Integrating the equality (2.2) with respect to \(t\in [0,\infty )\) and using Theorem 3.1, we have that for any \(v\in [0,1)\) and \(\boldsymbol{i}\neq \boldsymbol{0}\),

$$\begin{aligned} &a_{\boldsymbol{i0}}-v^{i_{1}}u^{i_{2}}_{2}(v) \cdots u^{i_{n}}_{n}(v) \\ &\quad = B_{1}\bigl(v,u_{2}(v),\ldots ,u_{n}(v) \bigr)\cdot G'_{\boldsymbol{i}}(v)+I\bigl(v,u_{2}(v), \ldots ,u_{n}(v)\bigr)\cdot G_{\boldsymbol{i}}(v), \end{aligned}$$

where \(G_{\boldsymbol{i}}(v)<+\infty \).
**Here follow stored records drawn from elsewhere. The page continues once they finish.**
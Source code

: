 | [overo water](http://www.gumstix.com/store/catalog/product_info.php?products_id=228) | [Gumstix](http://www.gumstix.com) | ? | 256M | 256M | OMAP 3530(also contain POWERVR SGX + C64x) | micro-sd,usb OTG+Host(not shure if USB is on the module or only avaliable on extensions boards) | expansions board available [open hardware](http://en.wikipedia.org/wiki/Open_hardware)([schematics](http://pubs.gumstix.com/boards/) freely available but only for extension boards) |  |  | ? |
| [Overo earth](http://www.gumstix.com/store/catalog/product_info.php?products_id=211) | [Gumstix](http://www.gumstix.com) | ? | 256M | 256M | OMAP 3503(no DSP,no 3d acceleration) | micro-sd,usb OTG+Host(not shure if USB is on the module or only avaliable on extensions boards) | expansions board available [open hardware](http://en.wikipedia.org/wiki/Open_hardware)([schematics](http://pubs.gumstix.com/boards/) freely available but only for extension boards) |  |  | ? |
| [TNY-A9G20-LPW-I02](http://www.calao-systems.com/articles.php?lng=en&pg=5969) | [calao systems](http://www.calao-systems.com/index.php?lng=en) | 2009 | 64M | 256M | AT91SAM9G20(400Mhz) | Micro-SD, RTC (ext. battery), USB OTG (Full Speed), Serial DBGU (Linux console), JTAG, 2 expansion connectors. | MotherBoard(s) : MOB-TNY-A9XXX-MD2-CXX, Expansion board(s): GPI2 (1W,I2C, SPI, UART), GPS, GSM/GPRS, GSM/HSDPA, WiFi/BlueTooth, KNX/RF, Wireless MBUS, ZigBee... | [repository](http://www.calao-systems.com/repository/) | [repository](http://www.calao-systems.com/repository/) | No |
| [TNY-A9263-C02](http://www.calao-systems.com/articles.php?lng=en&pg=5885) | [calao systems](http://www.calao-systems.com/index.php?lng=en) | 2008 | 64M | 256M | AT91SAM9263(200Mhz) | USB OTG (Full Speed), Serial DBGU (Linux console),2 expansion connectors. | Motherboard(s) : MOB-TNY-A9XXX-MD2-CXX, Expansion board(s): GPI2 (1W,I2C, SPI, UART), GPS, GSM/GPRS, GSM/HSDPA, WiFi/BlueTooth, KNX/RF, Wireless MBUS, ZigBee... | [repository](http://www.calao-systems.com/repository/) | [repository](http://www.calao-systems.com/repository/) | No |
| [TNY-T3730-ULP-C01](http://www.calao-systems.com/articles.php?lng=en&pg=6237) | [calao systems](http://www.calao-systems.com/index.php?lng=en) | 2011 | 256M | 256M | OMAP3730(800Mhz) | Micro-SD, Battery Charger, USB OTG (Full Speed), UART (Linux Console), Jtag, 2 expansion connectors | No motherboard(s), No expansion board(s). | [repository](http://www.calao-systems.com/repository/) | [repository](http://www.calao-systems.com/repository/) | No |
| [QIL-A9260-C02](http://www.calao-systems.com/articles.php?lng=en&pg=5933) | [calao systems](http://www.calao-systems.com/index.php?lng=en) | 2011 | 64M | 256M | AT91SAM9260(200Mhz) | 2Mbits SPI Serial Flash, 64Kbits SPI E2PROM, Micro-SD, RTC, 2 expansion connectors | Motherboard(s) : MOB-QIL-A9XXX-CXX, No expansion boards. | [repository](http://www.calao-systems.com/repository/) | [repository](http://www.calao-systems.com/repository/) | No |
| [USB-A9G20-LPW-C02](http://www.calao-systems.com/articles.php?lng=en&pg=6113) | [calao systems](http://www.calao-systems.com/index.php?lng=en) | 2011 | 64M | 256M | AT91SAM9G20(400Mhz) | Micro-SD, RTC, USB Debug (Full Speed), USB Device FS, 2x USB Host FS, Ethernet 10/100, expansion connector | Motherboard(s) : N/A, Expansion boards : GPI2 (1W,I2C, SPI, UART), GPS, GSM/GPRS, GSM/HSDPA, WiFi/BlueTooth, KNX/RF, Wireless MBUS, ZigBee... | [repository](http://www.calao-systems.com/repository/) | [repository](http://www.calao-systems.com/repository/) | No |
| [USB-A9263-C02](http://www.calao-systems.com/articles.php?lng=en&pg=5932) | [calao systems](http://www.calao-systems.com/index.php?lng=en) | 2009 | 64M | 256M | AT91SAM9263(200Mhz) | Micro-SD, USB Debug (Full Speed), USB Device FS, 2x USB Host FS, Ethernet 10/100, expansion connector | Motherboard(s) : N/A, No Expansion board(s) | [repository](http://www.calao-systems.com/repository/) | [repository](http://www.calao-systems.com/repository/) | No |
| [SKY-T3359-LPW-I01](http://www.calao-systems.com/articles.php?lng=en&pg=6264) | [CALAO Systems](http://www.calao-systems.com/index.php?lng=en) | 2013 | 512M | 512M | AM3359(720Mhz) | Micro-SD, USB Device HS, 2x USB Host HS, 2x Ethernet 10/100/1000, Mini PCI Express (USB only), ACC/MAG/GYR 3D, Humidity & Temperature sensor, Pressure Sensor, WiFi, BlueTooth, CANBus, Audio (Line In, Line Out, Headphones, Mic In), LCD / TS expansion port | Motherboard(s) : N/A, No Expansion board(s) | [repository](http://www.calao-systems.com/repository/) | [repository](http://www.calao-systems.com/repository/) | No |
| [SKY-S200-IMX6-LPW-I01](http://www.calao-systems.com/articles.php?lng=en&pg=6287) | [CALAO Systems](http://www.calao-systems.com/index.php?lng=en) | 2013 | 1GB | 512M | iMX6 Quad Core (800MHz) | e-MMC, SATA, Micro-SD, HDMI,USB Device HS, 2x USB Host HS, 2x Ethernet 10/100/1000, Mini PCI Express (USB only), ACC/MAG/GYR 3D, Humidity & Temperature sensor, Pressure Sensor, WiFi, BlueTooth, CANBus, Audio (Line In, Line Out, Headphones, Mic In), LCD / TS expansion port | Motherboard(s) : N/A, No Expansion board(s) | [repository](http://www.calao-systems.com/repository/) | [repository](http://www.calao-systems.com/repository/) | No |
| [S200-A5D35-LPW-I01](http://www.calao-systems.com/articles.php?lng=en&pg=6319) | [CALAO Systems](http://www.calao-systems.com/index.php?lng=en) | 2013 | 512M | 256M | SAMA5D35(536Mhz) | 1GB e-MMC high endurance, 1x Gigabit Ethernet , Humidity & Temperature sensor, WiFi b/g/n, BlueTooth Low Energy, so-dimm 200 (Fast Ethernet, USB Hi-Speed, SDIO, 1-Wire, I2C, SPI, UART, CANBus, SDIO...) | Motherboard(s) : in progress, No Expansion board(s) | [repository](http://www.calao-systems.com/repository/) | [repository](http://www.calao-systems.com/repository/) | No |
First, consider the case \(\rho (1,\ldots ,1)\leq 0\). Solving the ordinary differential equation (3.10) for \(v\in [0,1)\) immediately yields

$$\begin{aligned} &G_{\boldsymbol{i}}(v)\cdot e^{\int _{0}^{v} \frac{I(x,u_{2}(x),\ldots ,u_{n}(x))}{B_{1}(x,u_{2}(x),\ldots ,u_{n}(x))}\,dx } \\ &\quad = \int _{0}^{v} \frac{a_{\boldsymbol{i0}}-y^{i_{1}}u^{i_{2}}_{2}(y)\cdots u^{i_{n}}_{n}(y)}{B_{1}(y,u_{2}(y),\ldots ,u_{n}(y))} \cdot e^{\int _{0}^{y} \frac{I(x,u_{2}(x),\ldots ,u_{n}(x))}{B_{1}(x,u_{2}(x),\ldots ,u_{n}(x))}\,dx }\,dy , \end{aligned}$$

which implies that if \(J=+\infty \), then \(a_{\boldsymbol{i0}}=1\). Indeed, if \(a_{\boldsymbol{i0}} < 1\), then by letting \(v\uparrow 1\) in (3.11) we see that the right-hand side of (3.11) tends to −∞, while the left-hand side is always nonnegative, which is a contradiction. Hence, (i) is proven.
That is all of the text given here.